Reputation: 4288
i need a regex for all alphabets. I have an input and target text. Both of them can be belong different alphabets. I mean they can be belong chinese, latin, cyrillic and any others alphabet.
I need a regex for multi language input and multi language target text.
Is there anybody has any idea about this? How can i write this regex ?
I will use this with javascript. But i think there should be common regex for java and javascript also for this problem.
Upvotes: 1
Views: 1955
Reputation: 4288
i use "|" this character as a separator, so it is speacial for me. Key can be any character except of "|". it solve my problems thanks for answers. And it can be used with javascript, java and groovy. I tested it, worked.

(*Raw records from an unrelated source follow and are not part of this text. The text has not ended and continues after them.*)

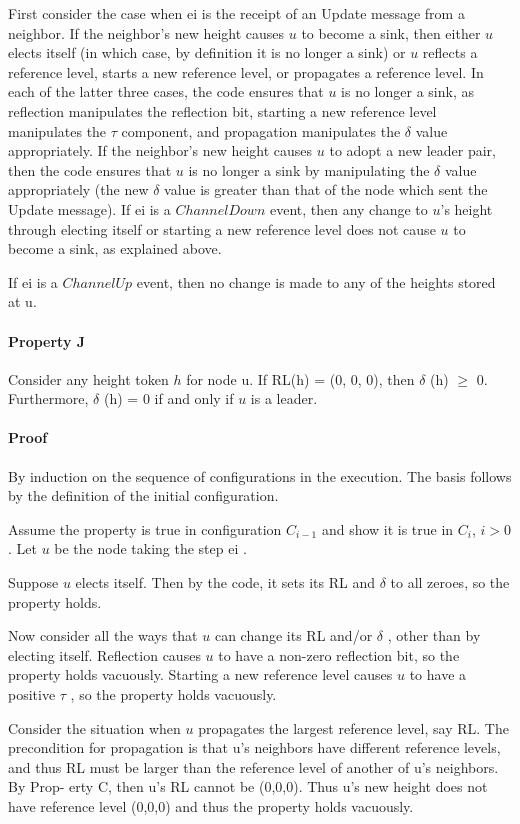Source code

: First consider the case when ei is the receipt of an Update message from a neighbor. If the neighbor’s new height causes $u$ to become a sink, then either $u$ elects itself (in which case, by definition it is no longer a sink) or $u$ reflects a reference level, starts a new reference level, or propagates a reference level. In each of the latter three cases, the code ensures that $u$ is no longer a sink, as reflection manipulates the reflection bit, starting a new reference level manipulates the $\tau$ component, and propagation manipulates the $\delta$ value appropriately. If the neighbor’s new height causes $u$ to adopt a new leader pair, then the code ensures that $u$ is no longer a sink by manipulating the $\delta$ value appropriately (the new $\delta$ value is greater than that of the node which sent the Update message). If ei is a $ChannelDown$ event, then any change to $u$’s height through electing itself or starting a new reference level does not cause $u$ to become a sink, as explained above.

If ei is a $ChannelUp$ event, then no change is made to any of the heights stored at u.

\paragraph{Property J}Consider any height token $h$ for node u. If RL(h) = (0, 0, 0), then $\delta$ (h) $\geq$ 0. Furthermore, $\delta$ (h) = 0 if and only if $u$ is a leader.

\paragraph{Proof}By induction on the sequence of configurations in the execution. The basis follows by the definition of the initial configuration.

Assume the property is true in configuration $C_{i-1}$ and show it is true in $C_i$, $i > 0$. Let $u$ be the node taking the step ei .

Suppose $u$ elects itself. Then by the code, it sets its RL and $\delta$ to all zeroes, so the property holds.

Now consider all the ways that $u$ can change its RL and/or $\delta$ , other than by electing itself. Reflection causes $u$ to have a non-zero reflection bit, so the property holds vacuously. Starting a new reference level causes $u$ to have a positive $\tau$ , so the property holds vacuously.

Consider the situation when $u$ propagates the largest reference level, say RL. The precondition for propagation is that u’s neighbors have different reference levels, and thus RL must be larger than the reference level of another of u’s neighbors. By Prop- erty C, then u’s RL cannot be (0,0,0). Thus u’s new height does not have reference level (0,0,0) and thus the property holds vacuously.

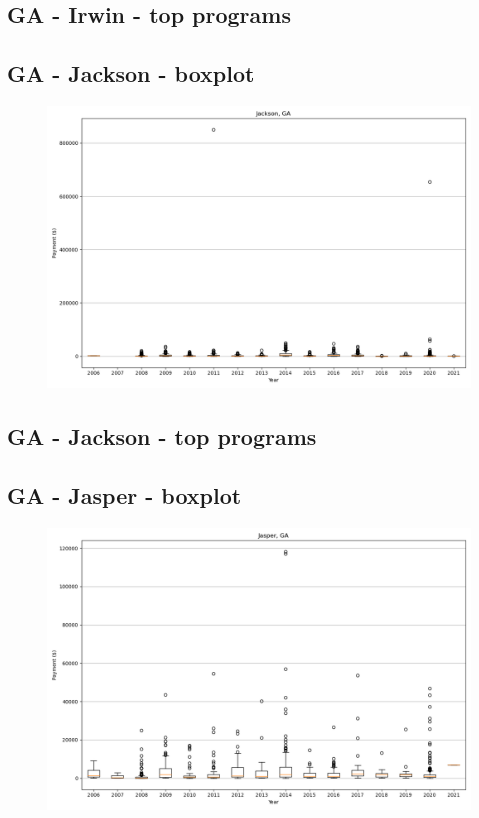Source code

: \subsection*{GA - Irwin - top programs}

\newpage
\subsection*{GA - Jackson - boxplot}
\begin{figure}[h]
\centering
\includegraphics[width=7in]{../output/boxplots/counties/Jackson-GA_boxplot.png}
\end{figure}


\subsection*{GA - Jackson - top programs}

\newpage
\subsection*{GA - Jasper - boxplot}
\begin{figure}[h]
\centering
\includegraphics[width=7in]{../output/boxplots/counties/Jasper-GA_boxplot.png}
\end{figure}


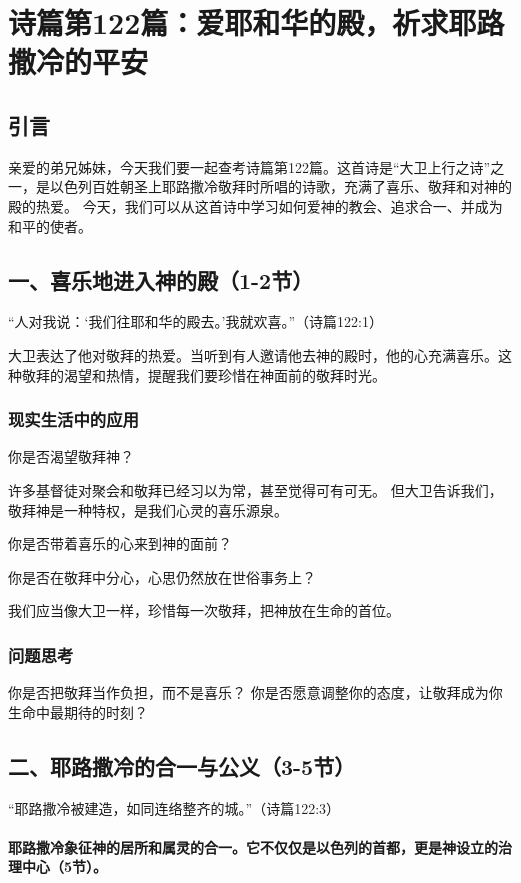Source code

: \documentclass[a4paper, 12pt]{article}
\begin{document}
\section{诗篇第122篇：爱耶和华的殿，祈求耶路撒冷的平安}
\subsection*{引言}
亲爱的弟兄姊妹，今天我们要一起查考诗篇第122篇。这首诗是“大卫上行之诗”之一，是以色列百姓朝圣上耶路撒冷敬拜时所唱的诗歌，充满了喜乐、敬拜和对神的殿的热爱。
今天，我们可以从这首诗中学习如何爱神的教会、追求合一、并成为和平的使者。

\subsection*{一、喜乐地进入神的殿（1-2节）}
“人对我说：‘我们往耶和华的殿去。’我就欢喜。”（诗篇122:1）

大卫表达了他对敬拜的热爱。当听到有人邀请他去神的殿时，他的心充满喜乐。这种敬拜的渴望和热情，提醒我们要珍惜在神面前的敬拜时光。

\subsubsection*{现实生活中的应用}
\hspace{0.6cm}你是否渴望敬拜神？

许多基督徒对聚会和敬拜已经习以为常，甚至觉得可有可无。
但大卫告诉我们，敬拜神是一种特权，是我们心灵的喜乐源泉。

你是否带着喜乐的心来到神的面前？

你是否在敬拜中分心，心思仍然放在世俗事务上？

我们应当像大卫一样，珍惜每一次敬拜，把神放在生命的首位。
\subsubsection*{问题思考}
你是否把敬拜当作负担，而不是喜乐？
你是否愿意调整你的态度，让敬拜成为你生命中最期待的时刻？
\subsection*{二、耶路撒冷的合一与公义（3-5节）}
“耶路撒冷被建造，如同连络整齐的城。”（诗篇122:3）

\paragraph{耶路撒冷象征神的居所和属灵的合一。它不仅仅是以色列的首都，更是神设立的治理中心（5节）。}
\end{document}
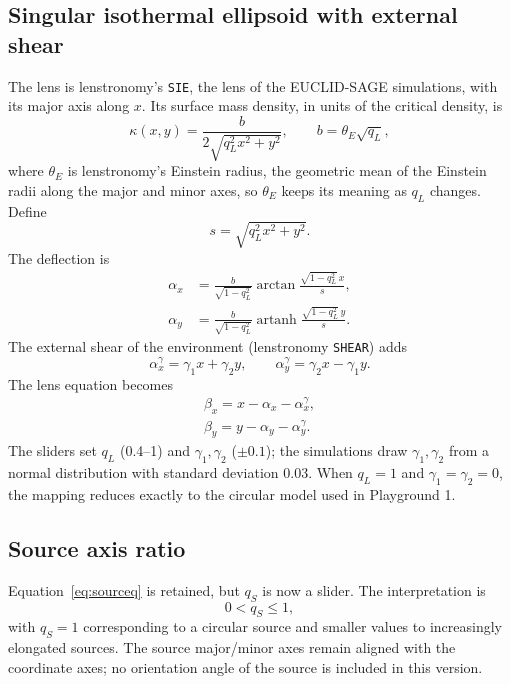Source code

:\documentclass[11pt,a4paper]{article}
\begin{document}
\subsection{Singular isothermal ellipsoid with external shear}
The lens is lenstronomy's \texttt{SIE}, the lens of the EUCLID-SAGE simulations, with its major axis along $x$. Its surface mass density, in units of the critical density, is
\begin{equation}
 \boxed{\kappa(x,y)=\frac{b}{2\sqrt{q_L^2x^2+y^2}}},\qquad b=\theta_E\sqrt{q_L},
 \label{eq:potential}
\end{equation}
where $\theta_E$ is lenstronomy's Einstein radius, the geometric mean of the Einstein radii along the major and minor axes, so $\theta_E$ keeps its meaning as $q_L$ changes. Define
\begin{equation}
 s=\sqrt{q_L^2x^2+y^2}.
\end{equation}
The deflection is~\cite{keeton1998}
\begin{align}
 \alpha_x &= \frac{b}{\sqrt{1-q_L^2}}\arctan\frac{\sqrt{1-q_L^2}\,x}{s},\\
 \alpha_y &= \frac{b}{\sqrt{1-q_L^2}}\operatorname{artanh}\frac{\sqrt{1-q_L^2}\,y}{s}.
\end{align}
The external shear of the environment (lenstronomy \texttt{SHEAR}) adds
\begin{equation}
 \alpha_x^{\gamma}=\gamma_1x+\gamma_2y,\qquad \alpha_y^{\gamma}=\gamma_2x-\gamma_1y .
\end{equation}
The lens equation becomes
\begin{align}
 \boxed{\beta_x=x-\alpha_x-\alpha_x^{\gamma}},\\
 \boxed{\beta_y=y-\alpha_y-\alpha_y^{\gamma}}.
\end{align}
The sliders set $q_L$ (0.4--1) and $\gamma_1,\gamma_2$ ($\pm0.1$); the simulations draw $\gamma_1,\gamma_2$ from a normal distribution with standard deviation 0.03. When $q_L=1$ and $\gamma_1=\gamma_2=0$, the mapping reduces exactly to the circular model used in Playground 1.

\subsection{Source axis ratio}
Equation~\eqref{eq:sourceq} is retained, but $q_S$ is now a slider. The interpretation is
\begin{equation}
 0<q_S\leq 1,
\end{equation}
with $q_S=1$ corresponding to a circular source and smaller values to increasingly elongated sources. The source major/minor axes remain aligned with the coordinate axes; no orientation angle of the source is included in this version.
\end{document}
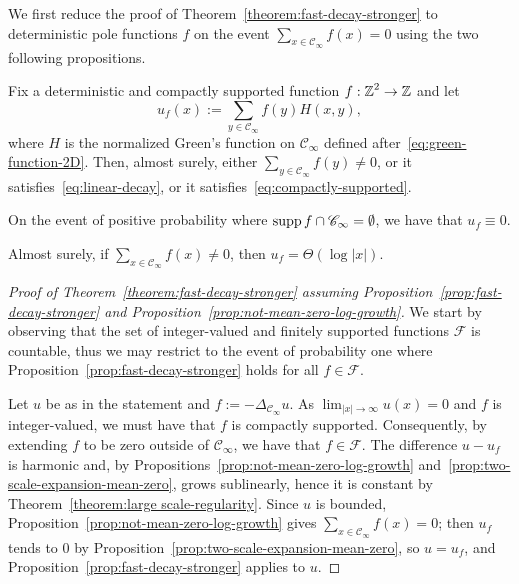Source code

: \documentclass[12pt]{amsart}
\numberwithin{equation}{section}
\begin{document}
	We first reduce the proof of Theorem~\ref{theorem:fast-decay-stronger} to deterministic pole functions $f$ on the event $\sum_{x \in \mathscr{C}_\infty} f(x) = 0$ using the two following propositions.
	\begin{prop} \label{prop:fast-decay-stronger}
		Fix a deterministic and compactly supported function $f : \operatorname{\mathbb{Z}}^2 \to \operatorname{\mathbb{Z}}$ and let 
		\begin{equation} \label{eq:green-potential}
			u_f(x) := \sum_{y \in \mathscr{C}_\infty} f(y) H(x , y),
		\end{equation}
		where $H$ is the normalized Green's function on $\mathscr{C}_{\infty}$ defined after~\eqref{eq:green-function-2D}. 
		Then, almost surely, either $\sum_{y \in \mathscr{C}_\infty} f(y) \neq 0$, or it satisfies~\eqref{eq:linear-decay}, or it satisfies~\eqref{eq:compactly-supported}. 
	\end{prop}
	
	\begin{remark}
		On the event of positive probability where $\mathrm{supp\,} f \cap \mathscr{C}_\infty = \emptyset$, we have that $u_f \equiv 0$.
	\end{remark}
	
	\begin{prop} \label{prop:not-mean-zero-log-growth}
		Almost surely, if $\sum_{x \in \mathscr{C}_{\infty}} f(x) \neq 0$, then $u_f = \Theta(\log|x|)$.
	\end{prop}
	
	
	\begin{proof}[Proof of Theorem~\ref{theorem:fast-decay-stronger} assuming Proposition~\ref{prop:fast-decay-stronger} and Proposition~\ref{prop:not-mean-zero-log-growth}]
		We start by observing that the set of integer-valued and finitely supported functions $\mathscr{F}$ is countable, 
		thus we may restrict to the event of probability one where Proposition~\ref{prop:fast-decay-stronger} holds for all $f \in \mathscr{F}$. 
		
		Let $u$ be as in the statement and $f := -\Delta_{\mathscr{C}_{\infty}} u$. As $\lim_{|x| \to \infty} u(x) = 0$ and $f$ is integer-valued, we must have that $f$ is compactly supported. Consequently, 
		by extending $f$ to be zero outside of $\mathscr{C}_{\infty}$, we have that $f \in \mathscr{F}$. The difference $u - u_f$ is harmonic and, by Propositions~\ref{prop:not-mean-zero-log-growth} and~\ref{prop:two-scale-expansion-mean-zero}, grows sublinearly, hence it is constant by Theorem~\ref{theorem:large scale-regularity}. Since $u$ is bounded, Proposition~\ref{prop:not-mean-zero-log-growth} gives $\sum_{x \in \mathscr{C}_\infty} f(x) = 0$; then $u_f$ tends to $0$ by Proposition~\ref{prop:two-scale-expansion-mean-zero}, so $u = u_f$, and Proposition~\ref{prop:fast-decay-stronger} applies to $u$. 
	\end{proof} 
	
\end{document}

var keyPrefix ="\\|[\u0000-\u007B\u007D-\uFFEF]*";
var keySuffix = "[\u0000-\u007B\u007D-\uFFEF]*\\|";
var searchkey = keyPrefix + key.toLowerCase() + keySuffix;
Upvotes: 0
Reputation: 92976
If you are in Java (not in javascript!) you can use unicode properties, e.g.
\P{L}
any kind of letter from any language.
See regular-expressions.info/unicode for more informations.
For Javascript:
There is a lib from XRegExp and some plugins XRegExp Unicode plugins that extends the javasript regex features. That adds support for Unicode categories, scripts, and blocks.
With those libs you would be able to use \p{L}
with javascript.
See my answer to this question for a small example
Upvotes: 4
Reputation: 56162
Some regex engines support special character for all Unicode letters:
\p{L}
Or you can use \w
- letter, digit, underscore
Upvotes: 2